[Plain-text document sources]
#####
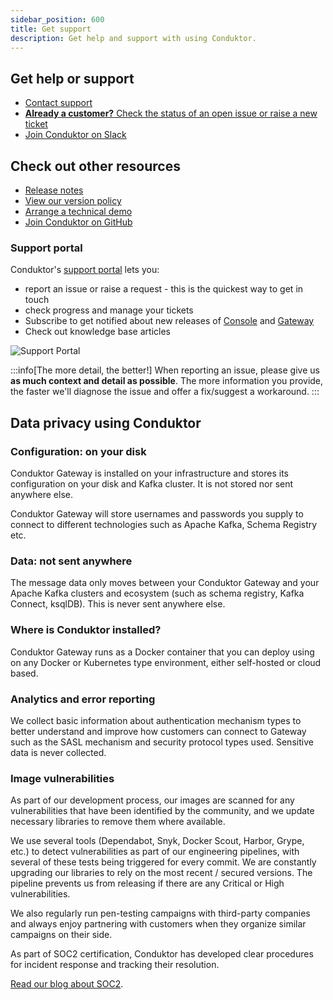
 ```yaml
---
sidebar_position: 600
title: Get support
description: Get help and support with using Conduktor.
---
```


## Get help or support

- [Contact support](https://support.conduktor.io/hc/en-gb/requests/new)
- [**Already a customer?** Check the status of an open issue or raise a new ticket](https://support.conduktor.io/hc/en-gb/signin?return_to=https%3A%2F%2Fsupport.conduktor.io%2Fhc%2Fen-gb%2Frequests%2Fnew%3Fticket_form_id%3D17438312520209)
- [Join Conduktor on Slack](https://www.conduktor.io/slack)

## Check out other resources

- [Release notes](/changelog)
- [View our version policy](/support)
- [Arrange a technical demo](https://www.conduktor.io/contact/demo)
- [Join Conduktor on GitHub](https://github.com/conduktor)

### Support portal

Conduktor's [support portal](https://support.conduktor.io) lets you:

- report an issue or raise a request - this is the quickest way to get in touch
- check progress and manage your tickets
- Subscribe to get notified about new releases of [Console](https://support.conduktor.io/hc/en-gb/sections/16400553827473-Conduktor-Console) and [Gateway](https://support.conduktor.io/hc/en-gb/sections/16400521075217-Conduktor-Gateway)
- Check out knowledge base articles

![Support Portal](/guide/support-portal.png)

:::info[The more detail, the better!]
When reporting an issue, please give us **as much context and detail as possible**. The more information you provide, the faster we'll diagnose the issue and offer a fix/suggest a workaround.
:::

## Data privacy using Conduktor

### Configuration: on your disk

Conduktor Gateway is installed on your infrastructure and stores its configuration on your disk and Kafka cluster. It is not stored nor sent anywhere else.

Conduktor Gateway will store usernames and passwords you supply to connect to different technologies such as Apache Kafka, Schema Registry etc.

### Data: not sent anywhere

The message data only moves between your Conduktor Gateway and your Apache Kafka clusters and ecosystem (such as schema registry, Kafka Connect, ksqlDB). This is never sent anywhere else.

### Where is Conduktor installed?

Conduktor Gateway runs as a Docker container that you can deploy using on any Docker or Kubernetes type environment, either self-hosted or cloud based.

### Analytics and error reporting

We collect basic information about authentication mechanism types to better understand and improve how customers can connect to Gateway such as the SASL mechanism and security protocol types used. Sensitive data is never collected.

### Image vulnerabilities

As part of our development process, our images are scanned for any vulnerabilities that have been identified by the community, and we update necessary libraries to remove them where available.

We use several tools (Dependabot, Snyk, Docker Scout, Harbor, Grype, etc.) to detect vulnerabilities as part of our engineering pipelines, with several of these tests being triggered for every commit. We are constantly upgrading our libraries to rely on the most recent / secured versions. The pipeline prevents us from releasing if there are any Critical or High vulnerabilities.

We also regularly run pen-testing campaigns with third-party companies and always enjoy partnering with customers when they organize similar campaigns on their side.

As part of SOC2 certification, Conduktor has developed clear procedures for incident response and tracking their resolution.

[Read our blog about SOC2](https://conduktor.io/blog/what-we-learned-from-soc2-type2-write-what-you-do-do-what-you-write).
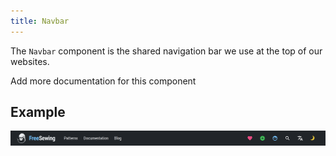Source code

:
 ```yaml
---
title: Navbar
---
```


The `Navbar` component is the shared navigation bar we use at the top of our websites.

<Fixme> Add more documentation for this component </Fixme>

## Example

![Screenshot of the component](example.png)

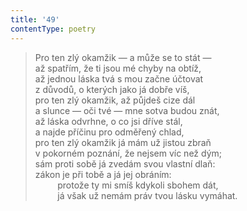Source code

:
```yaml
---
title: '49'
contentType: poetry
---
```


<section>

> Pro ten zlý okamžik — a může se to stát —  
> až spatřím, že ti jsou mé chyby na obtíž,  
> až jednou láska tvá s mou začne účtovat  
> z důvodů, o kterých jako já dobře víš,  
> pro ten zlý okamžik, až půjdeš cize dál  
> a slunce — oči tvé — mne sotva budou znát,  
> až láska odvrhne, o co jsi dříve stál,  
> a najde příčinu pro odměřený chlad,  
> pro ten zlý okamžik já mám už jistou zbraň  
> v pokorném poznání, že nejsem víc než dým;  
> sám proti sobě já zvedám svou vlastní dlaň:  
> zákon je při tobě a já jej obráním:  
>          protože ty mi smíš kdykoli sbohem dát,  
>          já však už nemám práv tvou lásku vymáhat.

</section>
#####
Description of the task
What is needed here is an exact transcription of every record above, with images excluded.

Task response
 ```yaml
---
sidebar_position: 600
title: Get support
description: Get help and support with using Conduktor.
---
```


## Get help or support

- [Contact support](https://support.conduktor.io/hc/en-gb/requests/new)
- [**Already a customer?** Check the status of an open issue or raise a new ticket](https://support.conduktor.io/hc/en-gb/signin?return_to=https%3A%2F%2Fsupport.conduktor.io%2Fhc%2Fen-gb%2Frequests%2Fnew%3Fticket_form_id%3D17438312520209)
- [Join Conduktor on Slack](https://www.conduktor.io/slack)

## Check out other resources

- [Release notes](/changelog)
- [View our version policy](/support)
- [Arrange a technical demo](https://www.conduktor.io/contact/demo)
- [Join Conduktor on GitHub](https://github.com/conduktor)

### Support portal

Conduktor's [support portal](https://support.conduktor.io) lets you:

- report an issue or raise a request - this is the quickest way to get in touch
- check progress and manage your tickets
- Subscribe to get notified about new releases of [Console](https://support.conduktor.io/hc/en-gb/sections/16400553827473-Conduktor-Console) and [Gateway](https://support.conduktor.io/hc/en-gb/sections/16400521075217-Conduktor-Gateway)
- Check out knowledge base articles

![Support Portal](/guide/support-portal.png)

:::info[The more detail, the better!]
When reporting an issue, please give us **as much context and detail as possible**. The more information you provide, the faster we'll diagnose the issue and offer a fix/suggest a workaround.
:::

## Data privacy using Conduktor

### Configuration: on your disk

Conduktor Gateway is installed on your infrastructure and stores its configuration on your disk and Kafka cluster. It is not stored nor sent anywhere else.

Conduktor Gateway will store usernames and passwords you supply to connect to different technologies such as Apache Kafka, Schema Registry etc.

### Data: not sent anywhere

The message data only moves between your Conduktor Gateway and your Apache Kafka clusters and ecosystem (such as schema registry, Kafka Connect, ksqlDB). This is never sent anywhere else.

### Where is Conduktor installed?

Conduktor Gateway runs as a Docker container that you can deploy using on any Docker or Kubernetes type environment, either self-hosted or cloud based.

### Analytics and error reporting

We collect basic information about authentication mechanism types to better understand and improve how customers can connect to Gateway such as the SASL mechanism and security protocol types used. Sensitive data is never collected.

### Image vulnerabilities

As part of our development process, our images are scanned for any vulnerabilities that have been identified by the community, and we update necessary libraries to remove them where available.

We use several tools (Dependabot, Snyk, Docker Scout, Harbor, Grype, etc.) to detect vulnerabilities as part of our engineering pipelines, with several of these tests being triggered for every commit. We are constantly upgrading our libraries to rely on the most recent / secured versions. The pipeline prevents us from releasing if there are any Critical or High vulnerabilities.

We also regularly run pen-testing campaigns with third-party companies and always enjoy partnering with customers when they organize similar campaigns on their side.

As part of SOC2 certification, Conduktor has developed clear procedures for incident response and tracking their resolution.

[Read our blog about SOC2](https://conduktor.io/blog/what-we-learned-from-soc2-type2-write-what-you-do-do-what-you-write).
Source code

:
 ```yaml
---
title: Navbar
---
```


The `Navbar` component is the shared navigation bar we use at the top of our websites.

<Fixme> Add more documentation for this component </Fixme>

## Example

![Screenshot of the component](example.png)

Source code

:
```yaml
---
title: '49'
contentType: poetry
---
```


<section>

> Pro ten zlý okamžik — a může se to stát —  
> až spatřím, že ti jsou mé chyby na obtíž,  
> až jednou láska tvá s mou začne účtovat  
> z důvodů, o kterých jako já dobře víš,  
> pro ten zlý okamžik, až půjdeš cize dál  
> a slunce — oči tvé — mne sotva budou znát,  
> až láska odvrhne, o co jsi dříve stál,  
> a najde příčinu pro odměřený chlad,  
> pro ten zlý okamžik já mám už jistou zbraň  
> v pokorném poznání, že nejsem víc než dým;  
> sám proti sobě já zvedám svou vlastní dlaň:  
> zákon je při tobě a já jej obráním:  
>          protože ty mi smíš kdykoli sbohem dát,  
>          já však už nemám práv tvou lásku vymáhat.

</section>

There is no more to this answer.